Quantity over quality
If you have ever been in a properly run brainstorming session, you know these sessions where you have to come up with weird ideas on the fly, you might have heard this sentence: quantity over quality.
In ideation we are at first not focused on the quality of ideas but on the quantity. Why? Because we believe that even a dumb idea can lead to a less dumb idea, which then can lead us to an OK idea, and which can then lead us to a great idea.
And as I said before, ideation uses a divergent mode of thinking. This means, the measure of success in a divergent mode of thinking is quantity as we want to open things as much as possible.
Now let me ask you a very weird question: if you have one kid and one dies. How would you feel? Devastated right? Yeah that would be terrible, that should never happen. But now imagine, you still have a kid who dies. But instead of having just two kinds, you have 3000 kids. How would you feel? I bet that you would feel much less devastated. Still sad, but life would have to keep on going as you have still 2999 other kids to take care of. And if you are like me, with that many kids, you certainly wouldn't even remember his name.
Okay, that's a very dark image. But it's an image that helps us understand one thing: it's much easier to let go an idea when you have created dozens of them, than when you have just a few of them.

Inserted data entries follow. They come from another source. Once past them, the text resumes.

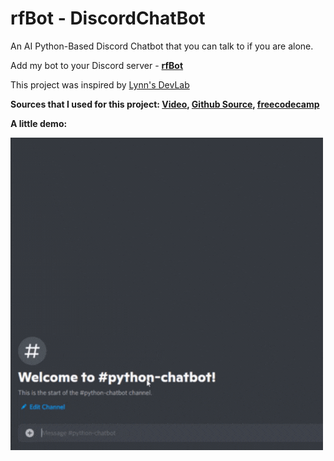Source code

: <h1>rfBot - DiscordChatBot</h1>

An AI Python-Based Discord Chatbot that you can talk to if you are alone. 

Add my bot to your Discord server - <b>[rfBot](https://discord.com/api/oauth2/authorize?client_id=890168520883699722&amp;permissions=2048&amp;scope=bot)</b>

This project was inspired by [Lynn's DevLab](https://www.youtube.com/channel/UCZ2MeG5jTIqgzEMiByrIzsw) 

<b>Sources that I used for this project:<b> [Video](https://youtu.be/UjDpW_SOrlw), [Github Source](https://github.com/RuolinZheng08/twewy-discord-chatbot), [freecodecamp](https://www.freecodecamp.org/news/create-a-discord-bot-with-python/)

<b>A little demo:</b>

<img src="demo.gif" width="500px" height="500px"/>
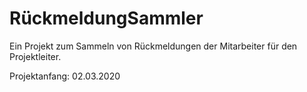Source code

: # RückmeldungSammler
Ein Projekt zum Sammeln von Rückmeldungen der Mitarbeiter für den Projektleiter.
 
Projektanfang: 02.03.2020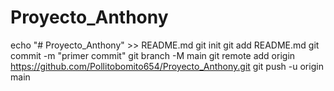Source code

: # Proyecto_Anthony
echo "# Proyecto_Anthony" >> README.md 
git init 
git add README.md 
git commit -m "primer commit" 
git branch -M main 
git remote add origin https://github.com/Pollitobomito654/Proyecto_Anthony.git
 git push -u origin main
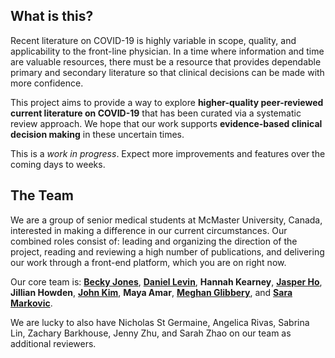 ## What is this?
Recent literature on COVID-19 is highly variable in scope, quality, and applicability to the front-line physician. In a time where information and time are valuable resources, there must be a resource that provides dependable primary and secondary literature so that clinical decisions can be made with more confidence.

This project aims to provide a way to explore **higher-quality peer-reviewed current literature on COVID-19** that has been curated via a systematic review approach. We hope that our work supports **evidence-based clinical decision making** in these uncertain times.

This is a *work in progress*. Expect more improvements and features over the coming days to weeks.

## The Team
We are a group of senior medical students at McMaster University, Canada, interested in making a difference in our current circumstances. Our combined roles consist of: leading and organizing the direction of the project, reading and reviewing a high number of publications, and delivering our work through a front-end platform, which you are on right now.

Our core team is: [**Becky Jones**](https://twitter.com/beck_jo), [**Daniel Levin**](https://twitter.com/daniel_levin14), **Hannah Kearney**, [**Jasper Ho**](https://twitter.com/jzpero), **Jillian Howden**, [**John Kim**](https://twitter.com/johnjunghankim), **Maya Amar**, [**Meghan Glibbery**](https://twitter.com/meghan_glibbery), and [**Sara Markovic**](https://twitter.com/_SaraMarkovic).

We are lucky to also have Nicholas St Germaine, Angelica Rivas, Sabrina Lin, Zachary Barkhouse, Jenny Zhu, and Sarah Zhao on our team as additional reviewers.
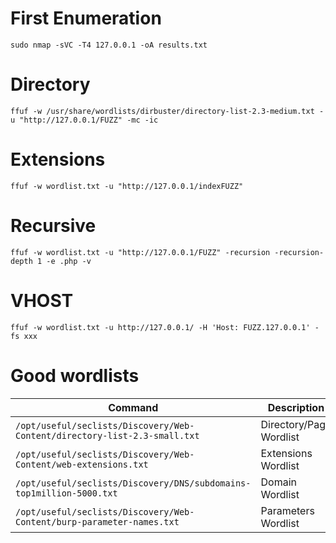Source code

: # First Enumeration 
`sudo nmap -sVC -T4 127.0.0.1 -oA results.txt`

# Directory
`ffuf -w /usr/share/wordlists/dirbuster/directory-list-2.3-medium.txt -u "http://127.0.0.1/FUZZ" -mc -ic`
# Extensions
`ffuf -w wordlist.txt -u "http://127.0.0.1/indexFUZZ"`
# Recursive
`ffuf -w wordlist.txt -u "http://127.0.0.1/FUZZ" -recursion -recursion-depth 1 -e .php -v`
# VHOST
`ffuf -w wordlist.txt -u http://127.0.0.1/ -H 'Host: FUZZ.127.0.0.1' -fs xxx`

# Good wordlists

| **Command**                                                               | **Description**         |
| ------------------------------------------------------------------------- | ----------------------- |
| `/opt/useful/seclists/Discovery/Web-Content/directory-list-2.3-small.txt` | Directory/Page Wordlist |
| `/opt/useful/seclists/Discovery/Web-Content/web-extensions.txt`           | Extensions Wordlist     |
| `/opt/useful/seclists/Discovery/DNS/subdomains-top1million-5000.txt`      | Domain Wordlist         |
| `/opt/useful/seclists/Discovery/Web-Content/burp-parameter-names.txt`     | Parameters Wordlist     |

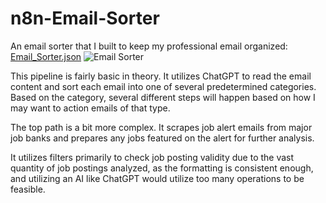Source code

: # n8n-Email-Sorter
An email sorter that I built to keep my professional email organized: [Email_Sorter.json](https://github.com/user-attachments/files/19745537/Email_Sorter.json)
![Email Sorter](https://github.com/user-attachments/assets/17762505-d601-42eb-a5c2-6035cecc6065)

This pipeline is fairly basic in theory. It utilizes ChatGPT to read the email content and sort each email into one of several predetermined categories. Based on the category, several different steps will happen based on how I may want to action emails of that type.

The top path is a bit more complex. It scrapes job alert emails from major job banks and prepares any jobs featured on the alert for further analysis. 

It utilizes filters primarily to check job posting validity due to the vast quantity of job postings analyzed, as the formatting is consistent enough, and utilizing an AI like ChatGPT would utilize too many operations to be feasible. 
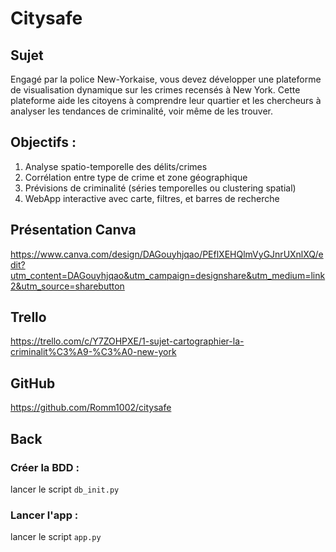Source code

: # Citysafe

## Sujet

Engagé par la police New-Yorkaise, vous devez développer une plateforme de visualisation dynamique sur les crimes recensés à New York. Cette plateforme aide les citoyens à comprendre leur quartier et les chercheurs à analyser les tendances de criminalité, voir même de les trouver.

## Objectifs :

<ol>
<li>Analyse spatio-temporelle des délits/crimes</li>
<li>Corrélation entre type de crime et zone géographique</li>
<li>Prévisions de criminalité (séries temporelles ou clustering spatial)</li>
<li>WebApp interactive avec carte, filtres, et barres de recherche</li>
</ol>

## Présentation Canva

https://www.canva.com/design/DAGouyhjqao/PEflXEHQlmVyGJnrUXnlXQ/edit?utm_content=DAGouyhjqao&utm_campaign=designshare&utm_medium=link2&utm_source=sharebutton

## Trello

https://trello.com/c/Y7ZOHPXE/1-sujet-cartographier-la-criminalit%C3%A9-%C3%A0-new-york

## GitHub

https://github.com/Romm1002/citysafe

## Back

### Créer la BDD :

lancer le script `db_init.py`

### Lancer l'app :

lancer le script `app.py`
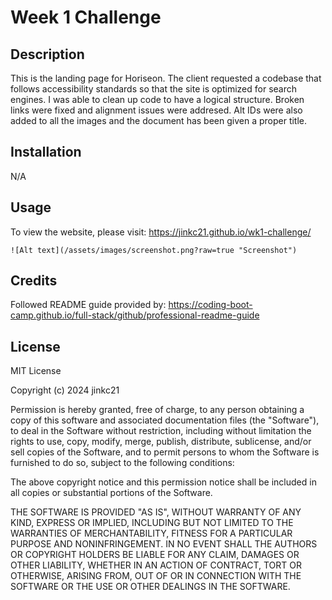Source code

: # Week 1 Challenge

## Description

This is the landing page for Horiseon. The client requested a codebase that follows accessibility standards so that the site is optimized for search engines. I was able to clean up code to have a logical structure. Broken links were fixed and alignment issues were addresed. Alt IDs were also added to all the images and the document has been given a proper title.

## Installation

N/A

## Usage

To view the website, please visit: https://jinkc21.github.io/wk1-challenge/

    ![Alt text](/assets/images/screenshot.png?raw=true "Screenshot")
   

## Credits

Followed README guide provided by: https://coding-boot-camp.github.io/full-stack/github/professional-readme-guide

## License

MIT License

Copyright (c) 2024 jinkc21

Permission is hereby granted, free of charge, to any person obtaining a copy
of this software and associated documentation files (the "Software"), to deal
in the Software without restriction, including without limitation the rights
to use, copy, modify, merge, publish, distribute, sublicense, and/or sell
copies of the Software, and to permit persons to whom the Software is
furnished to do so, subject to the following conditions:

The above copyright notice and this permission notice shall be included in all
copies or substantial portions of the Software.

THE SOFTWARE IS PROVIDED "AS IS", WITHOUT WARRANTY OF ANY KIND, EXPRESS OR
IMPLIED, INCLUDING BUT NOT LIMITED TO THE WARRANTIES OF MERCHANTABILITY,
FITNESS FOR A PARTICULAR PURPOSE AND NONINFRINGEMENT. IN NO EVENT SHALL THE
AUTHORS OR COPYRIGHT HOLDERS BE LIABLE FOR ANY CLAIM, DAMAGES OR OTHER
LIABILITY, WHETHER IN AN ACTION OF CONTRACT, TORT OR OTHERWISE, ARISING FROM,
OUT OF OR IN CONNECTION WITH THE SOFTWARE OR THE USE OR OTHER DEALINGS IN THE
SOFTWARE.

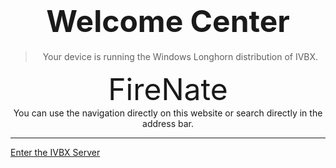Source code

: # <center><font size=10>Welcome Center</font></center>
> <center> Your device is running the Windows Longhorn distribution of IVBX. </center>

<center><font size=40>FireNate</font></center>

<center> You can use the navigation directly on this website or search directly in the address bar. </center>

***

[Enter the IVBX Server](/..)
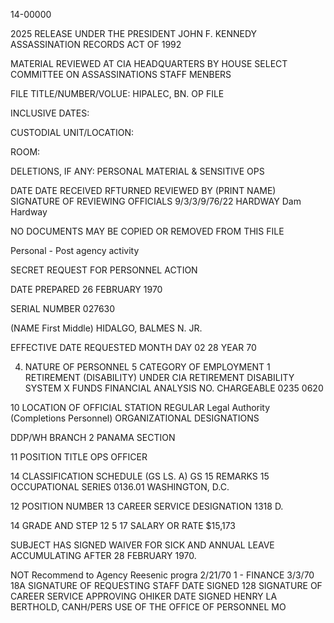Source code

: 14-00000

2025 RELEASE UNDER THE PRESIDENT JOHN F. KENNEDY ASSASSINATION RECORDS ACT OF 1992

MATERIAL REVIEWED AT CIA HEADQUARTERS BY
HOUSE SELECT COMMITTEE ON ASSASSINATIONS STAFF MENBERS

FILE TITLE/NUMBER/VOLUE: HIPALEC, BN.
OP FILE

INCLUSIVE DATES:

CUSTODIAL UNIT/LOCATION:

ROOM:

DELETIONS, IF ANY: PERSONAL MATERIAL & SENSITIVE OPS

DATE  DATE
RECEIVED  RFTURNED REVIEWED BY (PRINT NAME) SIGNATURE OF REVIEWING OFFICIALS
9/3/3/9/76/22 HARDWAY Dam Hardway

NO DOCUMENTS MAY BE COPIED OR REMOVED FROM THIS FILE

Personal - Post agency
activity

SECRET
REQUEST FOR PERSONNEL ACTION

DATE PREPARED
26 FEBRUARY 1970

SERIAL NUMBER
027630

(NAME First Middle)
HIDALGO, BALMES N. JR.

EFFECTIVE DATE REQUESTED
MONTH DAY
02 28
YEAR
70

4. NATURE OF PERSONNEL
5 CATEGORY OF EMPLOYMENT
1
RETIREMENT (DISABILITY) UNDER CIA RETIREMENT DISABILITY SYSTEM
X
FUNDS
FINANCIAL ANALYSIS NO.
CHARGEABLE
0235 0620

10 LOCATION OF OFFICIAL STATION
REGULAR
Legal Authority (Completions
Personnel)
ORGANIZATIONAL DESIGNATIONS

DDP/WH
BRANCH 2
PANAMA SECTION

11 POSITION TITLE
OPS OFFICER

14 CLASSIFICATION SCHEDULE (GS LS. A)
GS
15 REMARKS
15 OCCUPATIONAL SERIES
0136.01
WASHINGTON, D.C.

12 POSITION NUMBER
13 CAREER SERVICE DESIGNATION
1318
D.

14 GRADE AND STEP
12 5
17 SALARY OR RATE
$15,173

SUBJECT HAS SIGNED WAIVER FOR SICK AND ANNUAL LEAVE ACCUMULATING
AFTER 28 FEBRUARY 1970.

NOT Recommend to Agency
Reesenic progra 2/21/70
1 - FINANCE 3/3/70
18A SIGNATURE OF REQUESTING STAFF
DATE SIGNED
128 SIGNATURE OF CAREER SERVICE APPROVING OHIKER
DATE SIGNED
HENRY LA BERTHOLD, CANH/PERS
USE OF THE OFFICE OF PERSONNEL
MO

Therefore, we create a lot of ideas so that we can be less emotional when it will come to the moment where we will have to choose which ideas we pursue.
Another view of this can be taught by basic economics. The more ideas there are out there, the less value they have. It's basics offer and demand. When the offer is higher than the demand, value, or price drops. Again, we are artificially diminishing the value of our ideas by creating lots of them.